Required work:
Exact reproduction of all the data is required, with pictures excluded.

Saved entries:
>>>>>
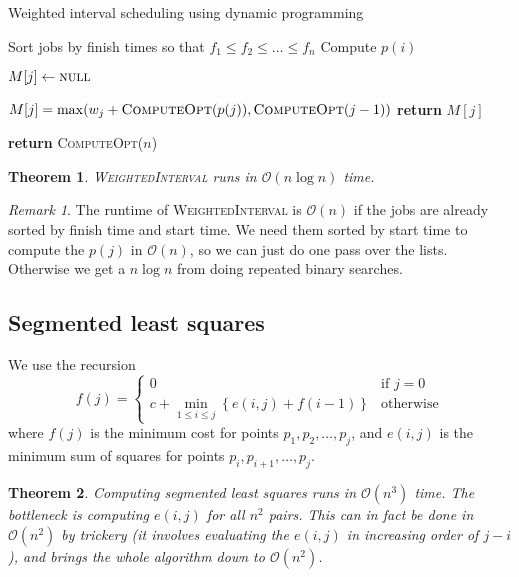 \documentclass[10pt, oneside, reqno]{amsart}
\theoremstyle{plain}%
\newtheorem{thm}{Theorem}[section]
\theoremstyle{definition}
\theoremstyle{remark}
\newtheorem*{rem}{Remark}
\newcommand{\bigo}[1]{\mathcal{O}(#1)}
\begin{document}
\begin{algorithm}[H]
	\label{alg:dynamic_rising_trend}
	\caption{Weighted interval scheduling using dynamic programming}
	\begin{algorithmic}[1]
			\State Sort jobs by finish times so that $f_1 \leq f_2 \leq \dots \leq f_n$
			\State Compute $p(i)$ 
			\EndFor
			
			\State
			
				\State $M[j] \gets \textsc{null}$
			\EndFor	
				
				\State $M[j] = \max(w_j + \textsc{ComputeOpt}(p(j)), \textsc{ComputeOpt}(j-1))$
			\EndIf
			\State \textbf{return} $M[j]$
			\EndProcedure
			
		\State \textbf{return} \textsc{ComputeOpt}($n$)
		\EndProcedure
	\end{algorithmic}
\end{algorithm}


\begin{thm}
	\textsc{WeightedInterval} runs in $\bigo{n \log n}$ time.
\end{thm}

\begin{rem}
The runtime of \textsc{WeightedInterval} is $\bigo{n}$ if the jobs are already sorted by finish time and start time. We need them sorted by start time to compute the $p(j)$ in $\bigo{n}$, so we can just do one pass over the lists. Otherwise we get a $n \log n$ from doing repeated binary searches.
\end{rem}


\subsection{Segmented least squares} %
\label{sub:segmented_least_squres}

We use the recursion 
\[
	f(j) = \begin{cases}
		0 &\text{if $j = 0$} \\
	\displaystyle c + \min_{1 \leq i \leq j} \left\{ e(i,j) + f(i-1)\right\} &\text{otherwise}			\end{cases}
\] where $f(j)$ is the minimum cost for points $p_1, p_2, \dots, p_j$, and $e(i,j)$ is the minimum sum of squares for points $p_i, p_{i+1},\dots, p_j$.

\begin{thm}
	Computing segmented least squares runs in $\bigo{n^3}$ time.  The bottleneck is computing $e(i,j)$ for all $n^2$ pairs. This can in fact be done in $\bigo{n^2}$ by trickery (it involves evaluating the $e(i,j)$ in increasing order of $j - i$), and brings the whole algorithm down to $\bigo{n^2}$.
\end{thm}
\end{document}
<<<<<
Exercise solution:
 \documentclass[10pt, oneside, reqno]{amsart}
\theoremstyle{plain}%
\newtheorem{thm}{Theorem}[section]
\theoremstyle{definition}
\theoremstyle{remark}
\newtheorem*{rem}{Remark}
\newcommand{\bigo}[1]{\mathcal{O}(#1)}
\begin{document}
\begin{algorithm}[H]
	\label{alg:dynamic_rising_trend}
	\caption{Weighted interval scheduling using dynamic programming}
	\begin{algorithmic}[1]
			\State Sort jobs by finish times so that $f_1 \leq f_2 \leq \dots \leq f_n$
			\State Compute $p(i)$ 
			\EndFor
			
			\State
			
				\State $M[j] \gets \textsc{null}$
			\EndFor	
				
				\State $M[j] = \max(w_j + \textsc{ComputeOpt}(p(j)), \textsc{ComputeOpt}(j-1))$
			\EndIf
			\State \textbf{return} $M[j]$
			\EndProcedure
			
		\State \textbf{return} \textsc{ComputeOpt}($n$)
		\EndProcedure
	\end{algorithmic}
\end{algorithm}


\begin{thm}
	\textsc{WeightedInterval} runs in $\bigo{n \log n}$ time.
\end{thm}

\begin{rem}
The runtime of \textsc{WeightedInterval} is $\bigo{n}$ if the jobs are already sorted by finish time and start time. We need them sorted by start time to compute the $p(j)$ in $\bigo{n}$, so we can just do one pass over the lists. Otherwise we get a $n \log n$ from doing repeated binary searches.
\end{rem}


\subsection{Segmented least squares} %
\label{sub:segmented_least_squres}

We use the recursion 
\[
	f(j) = \begin{cases}
		0 &\text{if $j = 0$} \\
	\displaystyle c + \min_{1 \leq i \leq j} \left\{ e(i,j) + f(i-1)\right\} &\text{otherwise}			\end{cases}
\] where $f(j)$ is the minimum cost for points $p_1, p_2, \dots, p_j$, and $e(i,j)$ is the minimum sum of squares for points $p_i, p_{i+1},\dots, p_j$.

\begin{thm}
	Computing segmented least squares runs in $\bigo{n^3}$ time.  The bottleneck is computing $e(i,j)$ for all $n^2$ pairs. This can in fact be done in $\bigo{n^2}$ by trickery (it involves evaluating the $e(i,j)$ in increasing order of $j - i$), and brings the whole algorithm down to $\bigo{n^2}$.
\end{thm}
\end{document}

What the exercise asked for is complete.